> Description of the task
From the records below, please return each line that holds the word "decision".

> Supplied records
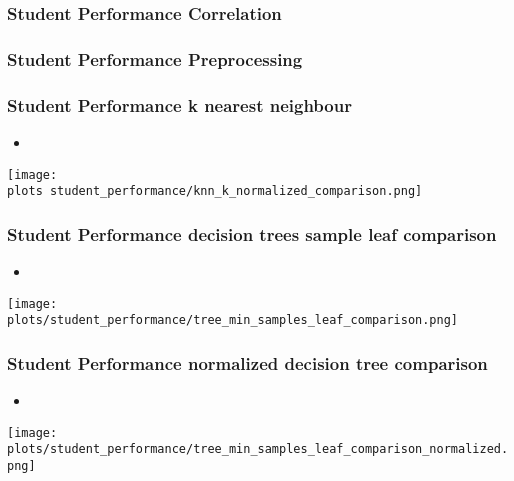 \documentclass[aspectratio=169]{beamer}
\def \plots {./plots/}
\begin{document}
\begin{frame}{}
\frametitle{Student Performance Correlation}
\end{frame}

\begin{frame}{}
\frametitle{Student Performance Preprocessing}
\end{frame}

\begin{frame}{}
\frametitle{Student Performance k nearest neighbour}
\begin{minipage}{0.30\textwidth}
\begin{itemize}
\item  %
\end{itemize}
\end{minipage}
\begin{minipage}{0.69\textwidth}
    \texttt{[image: \\plots student\_performance/knn\_k\_normalized\_comparison.png]}
\end{minipage}
\end{frame}

\begin{frame}{}
\frametitle{Student Performance decision trees sample leaf comparison}
\begin{minipage}{0.30\textwidth}
\begin{itemize}
\item  %
\end{itemize}
\end{minipage}
\begin{minipage}{0.69\textwidth}
    \texttt{[image: plots/student\_performance/tree\_min\_samples\_leaf\_comparison.png]}
\end{minipage}
\end{frame}


\begin{frame}{}
\frametitle{Student Performance normalized decision tree comparison}
\begin{minipage}{0.30\textwidth}
\begin{itemize}
\item  %
\end{itemize}
\end{minipage}
\begin{minipage}{0.69\textwidth}
    \texttt{[image: plots/student\_performance/tree\_min\_samples\_leaf\_comparison\_normalized.png]}
\end{minipage}
\end{frame}
\end{document}
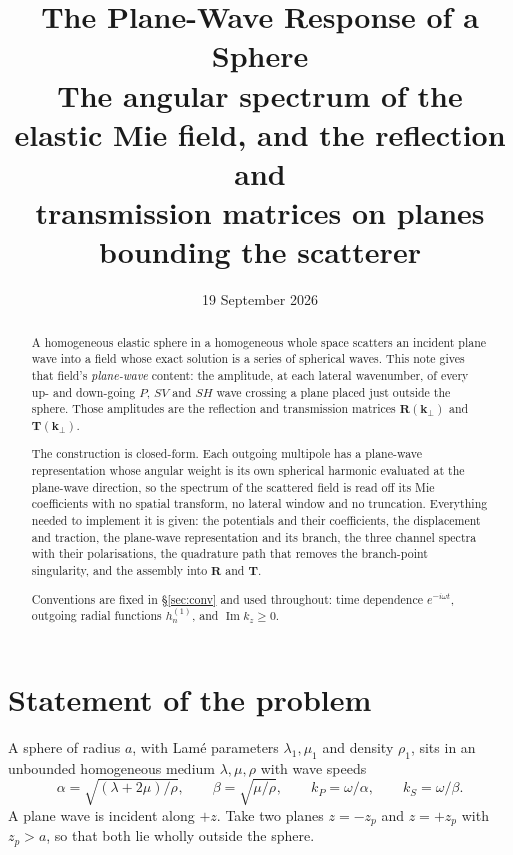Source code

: \documentclass[11pt,a4paper]{article}
\title{\bfseries The Plane-Wave Response of a Sphere\\[4pt]
\large The angular spectrum of the elastic Mie field, and the reflection and\\
transmission matrices on planes bounding the scatterer}
\author{}
\date{19 September 2026}
\newcommand{\bR}{\mathbf{R}}
\newcommand{\bT}{\mathbf{T}}
\newcommand{\bk}{\mathbf{k}}
\newcommand{\kperp}{\bk_\perp}
\begin{document}
\maketitle

\begin{abstract}
\noindent
A homogeneous elastic sphere in a homogeneous whole space scatters an incident
plane wave into a field whose exact solution is a series of spherical waves.
This note gives that field's \emph{plane-wave} content: the amplitude, at each
lateral wavenumber, of every up- and down-going $P$, $SV$ and $SH$ wave crossing
a plane placed just outside the sphere.  Those amplitudes are the reflection and
transmission matrices $\bR(\kperp)$ and $\bT(\kperp)$.

The construction is closed-form.  Each outgoing multipole has a plane-wave
representation whose angular weight is its own spherical harmonic evaluated at
the plane-wave direction, so the spectrum of the scattered field is read off its
Mie coefficients with no spatial transform, no lateral window and no truncation.
Everything needed to implement it is given: the potentials and their
coefficients, the displacement and traction, the plane-wave representation and
its branch, the three channel spectra with their polarisations, the quadrature
path that removes the branch-point singularity, and the assembly into $\bR$ and
$\bT$.

Conventions are fixed in \S\ref{sec:conv} and used throughout: time dependence
$e^{-i\omega t}$, outgoing radial functions $h_n^{(1)}$, and $\operatorname{Im}
k_z \ge 0$.
\end{abstract}

\tableofcontents

\section{Statement of the problem}\label{sec:problem}

A sphere of radius $a$, with Lam\'e parameters $\lambda_1,\mu_1$ and density
$\rho_1$, sits in an unbounded homogeneous medium $\lambda,\mu,\rho$ with wave
speeds
\begin{equation}
  \alpha = \sqrt{(\lambda+2\mu)/\rho},\qquad \beta = \sqrt{\mu/\rho},
  \qquad k_P = \omega/\alpha, \qquad k_S = \omega/\beta .
\end{equation}
A plane wave is incident along $+z$.  Take two planes $z = -z_p$ and
$z = +z_p$ with $z_p > a$, so that both lie wholly outside the sphere.
\end{document}
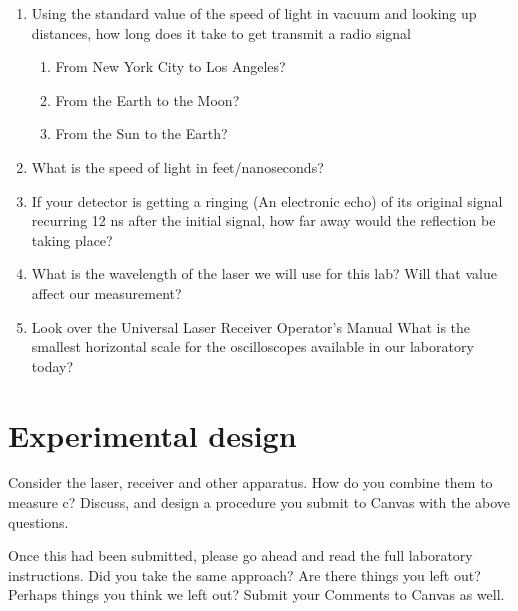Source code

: \documentclass{tufte-handout}
\begin{document}
    \begin{enumerate}
        \item Using the standard value of the speed of light in vacuum and looking up distances, how long does it take to get transmit a radio signal
            \begin{enumerate}
                \item From New York City to Los Angeles?
                \item From the Earth to the Moon?
                \item From the Sun to the Earth?
            \end{enumerate}

        \item What is the speed of light in feet/nanoseconds?
        \item If your detector is getting a ringing (An electronic echo) of its original signal recurring 12 ns after the initial signal, how far away would the reflection be taking place?
        \item What is the wavelength of the laser we will use for this lab? Will that value affect our measurement?

        \item Look over the Universal Laser Receiver Operator’s Manual
            What is the smallest horizontal scale for the oscilloscopes available in our laboratory today?

    \end{enumerate}

\section{Experimental design}
Consider the laser, receiver and other apparatus. How do you combine them to measure c?
Discuss, and design a procedure you submit to Canvas with the above questions.

Once this had been submitted, please go ahead and read the full laboratory instructions. Did
you take the same approach? Are there things you left out? Perhaps things you think we left
out? Submit your Comments to Canvas as well.
\end{document}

> Answer box
\frametitle{Student Performance decision trees sample leaf comparison}
\frametitle{Student Performance normalized decision tree comparison}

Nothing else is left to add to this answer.